Maintaining a healthy weight
🥑Even healthy eaters can have too much of a good thing.
🍽The key to weight maintenance is portion control.
🍽Often if you are struggling to lose weight, portion size control could be the reason why.
⚖️The simple concept of energy balance: the energy we put into our bodies (food and drink) versus the energy we expend (daily activities, exercise etc). For weight loss we aim to move more and eat less / adopt a healthy balance diet.
👩🏻We all require a certain amount of calories to provide our body with energy for growth, repair and movement.
👩🏻The UK estimated average energy requirements are 2,000kcal for a women and 2,500kcal for a man.
Please note that these numbers are a guideline and there is no one size fits all rule when it comes to energy requirements.
🙋🏻Your own energy requirements takes into account your weight, gender, activity levels, health status etc.
🥑All food contains calories... even the healthy stuff.
🍽Watching your portion size and checking if your meal is balanced and healthy is the first step for successful weight loss.

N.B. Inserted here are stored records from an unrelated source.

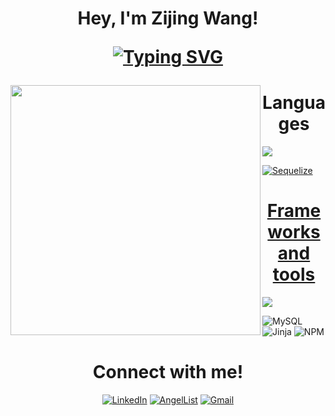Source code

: <!-- HEY YOU! SINCE YOU'RE HERE, WHY NOT STAR THIS REPO :) OK BYE -->

<h1 align="center" font="Courier"> 
Hey, I'm Zijing Wang!
  
[![Typing SVG](https://readme-typing-svg.demolab.com?font=Courier+Prime&color=813AD2&center=true&width=435&height=50&lines=I+am+a+software+engineer;+I+am+a+frontend+developer;+I+am+a+backend+developer)](https://git.io/typing-svg)
    
</h1>
    
<div>
<img align="left" height='400px' width="400px" src='[https://camo.githubusercontent.com/5ff9182d12e799168a3bb67b88df7388ae08ede3/68747470733a2f2f6d69726f2e6d656469756d2e636f6d2f6d61782f3837352f312a7164415731546a434e353768316c6275757a766368672e676966](https://media1.giphy.com/media/VbnUQpnihPSIgIXuZv/giphy.gif?cid=ecf05e47rrzmy06dipdrse7ri84k8f0wi2jaxccilbame82i&rid=giphy.gif&ct=g)' />

</div>


<div align="left"> 
  
  <h1 align="center"> Languages</h1>
  
  <a href="https://skillicons.dev">
    <img src="https://skillicons.dev/icons?i=css,html,js,py&perline=4" />     

![Sequelize](https://img.shields.io/badge/Sequelize-52B0E7?style=for-the-badge&logo=Sequelize&logoColor=white)  

<h1 align="center"> Frameworks and tools </h1>
    
  <a href="https://skillicons.dev">
    <img src="https://skillicons.dev/icons?i=aws,docker,express,figma,flask,git,nodejs,postgres,react,redux,regex,sqlite,vscode,&perline=7" />
  </a>
  
  
![MySQL](https://img.shields.io/badge/mysql-%2300f.svg?style=for-the-badge&logo=mysql&logoColor=white)
![Jinja](https://img.shields.io/badge/jinja-white.svg?style=for-the-badge&logo=jinja&logoColor=black)
![NPM](https://img.shields.io/badge/NPM-%23000000.svg?style=for-the-badge&logo=npm&logoColor=white)

  
</div>

<!-- <div align="center">
<h1>Stats :chart_with_upwards_trend: </h1>
  

</br>

</div> -->


<h1 align="center">Connect with me!</h1>
<div align="center">
  
<a href="https://www.linkedin.com/in/zijing-wang-40297b261/" target="_blank">![LinkedIn](https://img.shields.io/badge/linkedin-%230077B5.svg?style=for-the-badge&logo=linkedin&logoColor=white)</a>
<a href="https://angel.co/u/zijing-wang-2">![AngelList](https://img.shields.io/badge/AngelList-%23D4D4D4.svg?style=for-the-badge&logo=AngelList&logoColor=black)</a>
<a href="mailto:vivianwanglv339@gmail.com">![Gmail](https://img.shields.io/badge/Gmail-D14836?style=for-the-badge&logo=gmail&logoColor=white)</a>
</div>
<!--
<p> My name is Zijing Wang </p> <p> Thanks for stopping by my GitHub Profile. </p> 

**MangoPie888** is a ✨ _special_ ✨ repository because its `README.md` (this file) appears on your GitHub profile.
#  Frameworks and tools
Here are some ideas to get you started:

- 🔭 I’m currently working on ...
- 🌱 I’m currently learning ...
- 👯 I’m looking to collaborate on ...
- 🤔 I’m looking for help with ...
- 💬 Ask me about ...
- 📫 How to reach me: ...
- 😄 Pronouns: ...
- ⚡ Fun fact: ...
-->
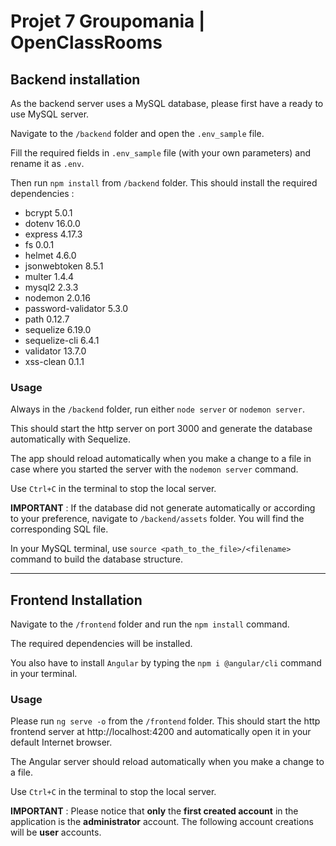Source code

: # Projet 7 Groupomania | OpenClassRooms

## **Backend installation**

As the backend server uses a MySQL database, please first have a ready to use MySQL server.

Navigate to the `/backend` folder and open the `.env_sample` file.

Fill the required fields in `.env_sample` file (with your own parameters) and rename it as `.env`.

Then run `npm install` from `/backend` folder. This should install the required dependencies :

- bcrypt 5.0.1
- dotenv 16.0.0
- express 4.17.3
- fs 0.0.1
- helmet 4.6.0
- jsonwebtoken 8.5.1
- multer 1.4.4
- mysql2 2.3.3
- nodemon 2.0.16
- password-validator 5.3.0
- path 0.12.7
- sequelize 6.19.0
- sequelize-cli 6.4.1
- validator 13.7.0
- xss-clean 0.1.1

### **Usage**

Always in the `/backend` folder, run either `node server` or `nodemon server`.

This should start the http server on port 3000 and generate the database automatically with Sequelize.

The app should reload automatically when you make a change to a file in case where you started the server with the `nodemon server` command.

Use `Ctrl+C` in the terminal to stop the local server.

**IMPORTANT** :
If the database did not generate automatically or according to your preference, navigate to `/backend/assets` folder. You will find the corresponding SQL file.

In your MySQL terminal, use `source <path_to_the_file>/<filename>` command to build the database structure.

---

## **Frontend Installation**

Navigate to the `/frontend` folder and run the `npm install` command.

The required dependencies will be installed.

You also have to install `Angular` by typing the `npm i @angular/cli` command in your terminal.


### **Usage**

Please run `ng serve -o` from the `/frontend` folder. This should start the http frontend server at http://localhost:4200 and automatically open it in your default Internet browser.

The Angular server should reload automatically when you make a change to a file.

Use `Ctrl+C` in the terminal to stop the local server.

**IMPORTANT** :
Please notice that **only**
the **first created account** in the application is the **administrator** account.
The following account creations will be **user** accounts.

The Eatwell guide is a handy guide to illustrate the proportions of different foods we eat and have a healthy balanced diet. To get the balance right, it’s is important to include some of each group as they provide us with different nutrients. A diet plentiful in fruit a vegetables, starchy carbohydrates (whole grain) along with some lean protein sources and low-fat dairy products. Avoid or limit eating too many foods high in fat or high in sugar, as these are often termed empty calories (contain no nutritional benefit).

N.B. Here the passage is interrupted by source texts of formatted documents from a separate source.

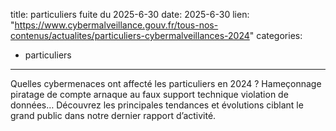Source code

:  
title: particuliers fuite du 2025-6-30
date: 2025-6-30
lien: "https://www.cybermalveillance.gouv.fr/tous-nos-contenus/actualites/particuliers-cybermalveillances-2024"
categories:
  - particuliers
---

Quelles cybermenaces ont affecté les particuliers en 2024 ? Hameçonnage
piratage de compte
arnaque au faux support technique
violation de données… Découvrez les principales tendances et évolutions ciblant le grand public dans notre dernier rapport d’activité.
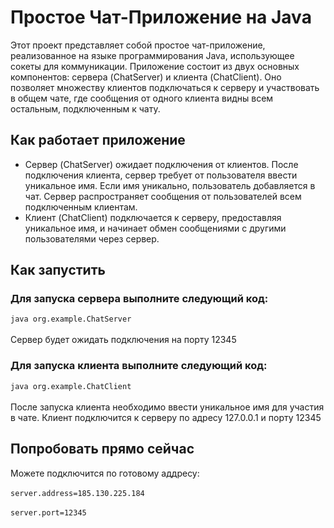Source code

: # Простое Чат-Приложение на Java
Этот проект представляет собой простое чат-приложение, реализованное на языке программирования Java, использующее сокеты для коммуникации. Приложение состоит из двух основных компонентов: сервера (ChatServer) и клиента (ChatClient). Оно позволяет множеству клиентов подключаться к серверу и участвовать в общем чате, где сообщения от одного клиента видны всем остальным, подключенным к чату.
## Как работает приложение
* Сервер (ChatServer) ожидает подключения от клиентов. После подключения клиента, сервер требует от пользователя ввести уникальное имя. Если имя уникально, пользователь добавляется в чат. Сервер распространяет сообщения от пользователей всем подключенным клиентам.
* Клиент (ChatClient) подключается к серверу, предоставляя уникальное имя, и начинает обмен сообщениями с другими пользователями через сервер.
## Как запустить
### Для запуска сервера выполните следующий код:
`java org.example.ChatServer`<br><br>
Сервер будет ожидать подключения на порту 12345
### Для запуска клиента выполните следующий код:
`java org.example.ChatClient`<br><br>
После запуска клиента необходимо ввести уникальное имя для участия в чате. Клиент подключится к серверу по адресу 127.0.0.1 и порту 12345
## Попробовать прямо сейчас
Можете подключится по готовому аддресу:<br><br>
`server.address=185.130.225.184`<br><br>
`server.port=12345`
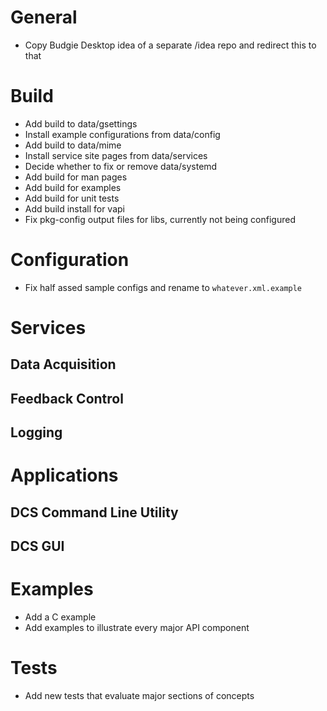 # General

* Copy Budgie Desktop idea of a separate /idea repo and redirect this to that

# Build

* Add build to data/gsettings
* Install example configurations from data/config
* Add build to data/mime
* Install service site pages from data/services
* Decide whether to fix or remove data/systemd
* Add build for man pages
* Add build for examples
* Add build for unit tests
* Add build install for vapi
* Fix pkg-config output files for libs, currently not being configured

# Configuration

* Fix half assed sample configs and rename to `whatever.xml.example`

# Services

## Data Acquisition

## Feedback Control

## Logging

# Applications

## DCS Command Line Utility

## DCS GUI

# Examples

* Add a C example
* Add examples to illustrate every major API component

# Tests

* Add new tests that evaluate major sections of concepts
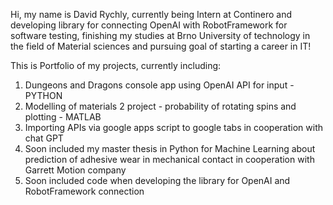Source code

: Hi, my name is David Rychly, currently being Intern at Continero and developing library for connecting OpenAI with RobotFramework for software testing, finishing my studies at Brno University of technology in the field of Material sciences and pursuing goal of starting a career in IT!

This is Portfolio of my projects, currently including:
  1) Dungeons and Dragons console app using OpenAI API for input - PYTHON
  2) Modelling of materials 2 project - probability of rotating spins and plotting - MATLAB
  3) Importing APIs via google apps script to google tabs in cooperation with chat GPT
  4) Soon included my master thesis in Python for Machine Learning about prediction of adhesive wear in mechanical contact in cooperation with Garrett Motion company
  5) Soon included code when developing the library for OpenAI and RobotFramework connection
  
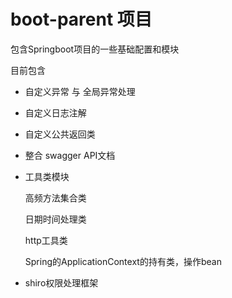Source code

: # boot-parent 项目

包含Springboot项目的一些基础配置和模块

目前包含
- 自定义异常 与 全局异常处理
- 自定义日志注解
- 自定义公共返回类
- 整合 swagger API文档
- 工具类模块
   
   高频方法集合类
   
   日期时间处理类
   
   http工具类
   
   Spring的ApplicationContext的持有类，操作bean
   
- shiro权限处理框架
   
   
   
   
   
   

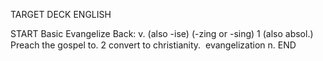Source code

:TARGET DECK
ENGLISH

START
Basic
Evangelize
Back: v. (also -ise) (-zing or -sing) 1 (also absol.) Preach the gospel to. 2 convert to christianity.  evangelization n.
END
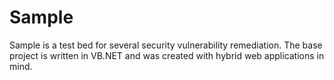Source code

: # Sample
Sample is a test bed for several security vulnerability remediation. The base project is written in VB.NET and was created with hybrid web applications in mind.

- Aim for your 5-a-day fruit and vegetables. Be open to choice and select a colourful array.
- If you cook too much, pack left overs into a lunch box and use the next day.
- Try using cups and spoon measures to measure portions of dried goods like oats, rice, pastas etc.
- Eating out, food tends to be richer than our norm, try asking for a side of vegetables.
- Often portion sizes when eating out are big, so ask to take left overs home.
- Aim for 1/2 plate of vegetables, 1/4 plate of starchy carbohydrates (wholegrain where poss), 1/4 plate of lean protein.